Tascam Celesonic US 20×20
The Celesonic US 20×20 is basically a hugely improved and upgraded US 1×2. It comes outfitted with 8 ultra-HDDA mic preamps with up to 56 decibels of gain, plenty of headroom, and 10 separate I/O channels.
Using it is a breeze, and it packs the same metal casing as its predecessor. What separates the Celesonic US 20×20 from similarly priced audio interfaces and preamps is the fact that it features the USB 3.0 type of connectivity. It’s compatible with virtually all smart devices and operating systems, allowing sound techs to utilize its benefits across various platforms.
Atop of being superior in terms of durability and connectivity, the Celesonic US 20×20 also packs an integrated DSP mixer with a parametric equalizer and compression working on every channel. It makes it absolutely ideal for live mixing, although its not-so-compact size might make you reorganize your gear.
Furthermore, the Celesonic has 3 working modes – it can be used as an audio interface, as a digital mixer, or as an 8-channel microphone preamp. With this in mind, it’s quite easy to see that Celesonic US 20×20 is equally good as Focusrite’s OctoPre in terms of versatility. On the flip side, its microphone preamps are superior and its casing more robust.

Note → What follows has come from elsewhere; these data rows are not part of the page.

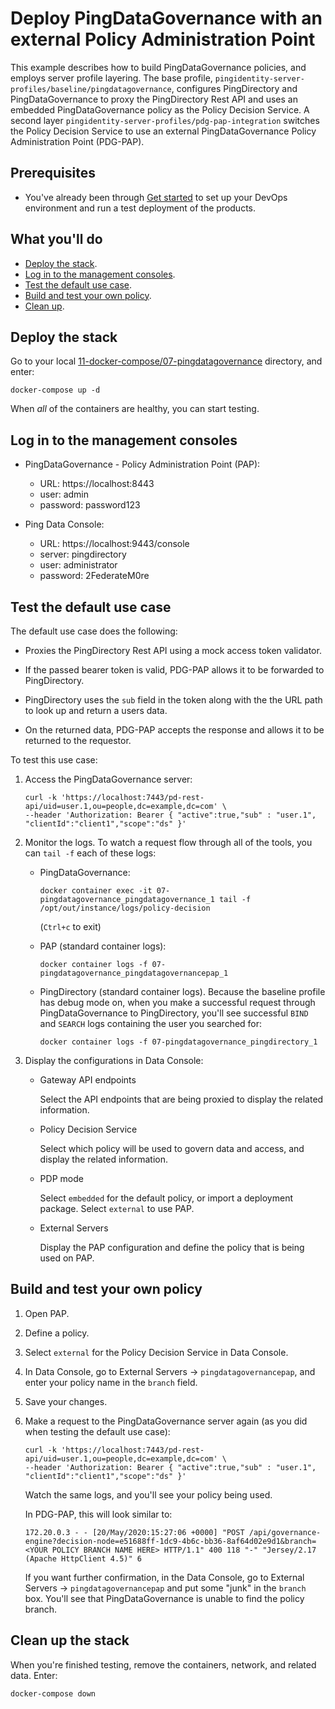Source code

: # Deploy PingDataGovernance with an external Policy Administration Point

This example describes how to build PingDataGovernance policies, and employs server profile layering. The base profile, `pingidentity-server-profiles/baseline/pingdatagovernance`, configures PingDirectory and PingDataGovernance to proxy the PingDirectory Rest API and uses an embedded PingDataGovernance policy as the Policy Decision Service. A second layer `pingidentity-server-profiles/pdg-pap-integration` switches the Policy Decision Service to use an external PingDataGovernance Policy Administration Point (PDG-PAP).

## Prerequisites

* You've already been through [Get started](getStarted.md) to set up your DevOps environment and run a test deployment of the products.

## What you'll do

* [Deploy the stack](#deploy-the-stack).
* [Log in to the management consoles](#log-in-to-the-management-consoles).
* [Test the default use case](#test-the-default-use-case).
* [Build and test your own policy](#build-and-test-your-own-policy).
* [Clean up](#clean-up).

## Deploy the stack

Go to your local [11-docker-compose/07-pingdatagovernance](https://github.com/pingidentity/pingidentity-devops-getting-started/tree/master/11-docker-compose/07-pingdatagovernance) directory, and enter: 
   
   ```shell
   docker-compose up -d
   ```

   When _all_ of the containers are healthy, you can start testing. 

## Log in to the management consoles

- PingDataGovernance - Policy Administration Point (PAP): 
  - URL: https://localhost:8443
  - user: admin
  - password: password123
  
- Ping Data Console: 
    - URL: https://localhost:9443/console
    - server: pingdirectory
    - user: administrator
    - password: 2FederateM0re

## Test the default use case

The default use case does the following:
  
-  Proxies the PingDirectory Rest API using a mock access token validator.

-  If the passed bearer token is valid, PDG-PAP allows it to be forwarded to PingDirectory.

-  PingDirectory uses the `sub` field in the token along with the the URL path to look up and return a users data. 

-  On the returned data, PDG-PAP accepts the response and allows it to be returned to the requestor. 

To test this use case:

1. Access the PingDataGovernance server: 

   ```shell
   curl -k 'https://localhost:7443/pd-rest-api/uid=user.1,ou=people,dc=example,dc=com' \
   --header 'Authorization: Bearer { "active":true,"sub" : "user.1", "clientId":"client1","scope":"ds" }' 
   ```

2. Monitor the logs. To watch a request flow through all of the tools, you can `tail -f` each of these logs:

   - PingDataGovernance: 
  
     ```shell
     docker container exec -it 07-pingdatagovernance_pingdatagovernance_1 tail -f /opt/out/instance/logs/policy-decision 
     ```
     (`Ctrl+c` to exit)

   - PAP (standard container logs): 
     
     ```shell
     docker container logs -f 07-pingdatagovernance_pingdatagovernancepap_1
     ```

   - PingDirectory (standard container logs). Because the baseline profile has debug mode on, when you make a successful request through PingDataGovernance to PingDirectory, you'll see successful `BIND` and `SEARCH` logs containing the user you searched for: 
     
     ```shell
     docker container logs -f 07-pingdatagovernance_pingdirectory_1
     ```

3. Display the configurations in Data Console:
    
   - Gateway API endpoints 
     
     Select the API endpoints that are being proxied to display the related information. 

   - Policy Decision Service 
   
     Select which policy will be used to govern data and access, and display the related information.

   - PDP mode 
     
     Select `embedded` for the default policy, or import a deployment package. Select `external` to use PAP.
     
   - External Servers
     
     Display the PAP configuration and define the policy that is being used on PAP. 

## Build and test your own policy

1. Open PAP.
   
2. Define a policy. 
   
3. Select `external` for the Policy Decision Service in Data Console.
   
4. In Data Console, go to External Servers -> `pingdatagovernancepap`, and enter your policy name in the `branch` field.
   
5. Save your changes.

6. Make a request to the PingDataGovernance server again (as you did when testing the default use case):
   
   ```shell
   curl -k 'https://localhost:7443/pd-rest-api/uid=user.1,ou=people,dc=example,dc=com' \
   --header 'Authorization: Bearer { "active":true,"sub" : "user.1", "clientId":"client1","scope":"ds" }' 
   ```

   Watch the same logs, and you'll see your policy being used. 

   In PDG-PAP, this will look similar to:

   ```shell
   172.20.0.3 - - [20/May/2020:15:27:06 +0000] "POST /api/governance-engine?decision-node=e51688ff-1dc9-4b6c-bb36-8af64d02e9d1&branch=<YOUR POLICY BRANCH NAME HERE> HTTP/1.1" 400 118 "-" "Jersey/2.17 (Apache HttpClient 4.5)" 6
   ```

   If you want further confirmation, in the Data Console, go to External Servers -> `pingdatagovernancepap` and put some "junk" in the `branch` box. You'll see that PingDataGovernance is unable to find the policy branch. 


## Clean up the stack

When you're finished testing, remove the containers, network, and related data. Enter:

```shell
docker-compose down
```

Most beginners favor Focusrite preamps as they’re incredibly easy to use and setup, while professionals and those with some skill prefer using Tascam models.
It’s hard to say which brand has better models as they’re definitely not meant for the same target groups, but from an objective point of view, Tascam preamps offer a bit more flexibility. Additionally, their preamps simply perform better, but they are a bit harder to setup.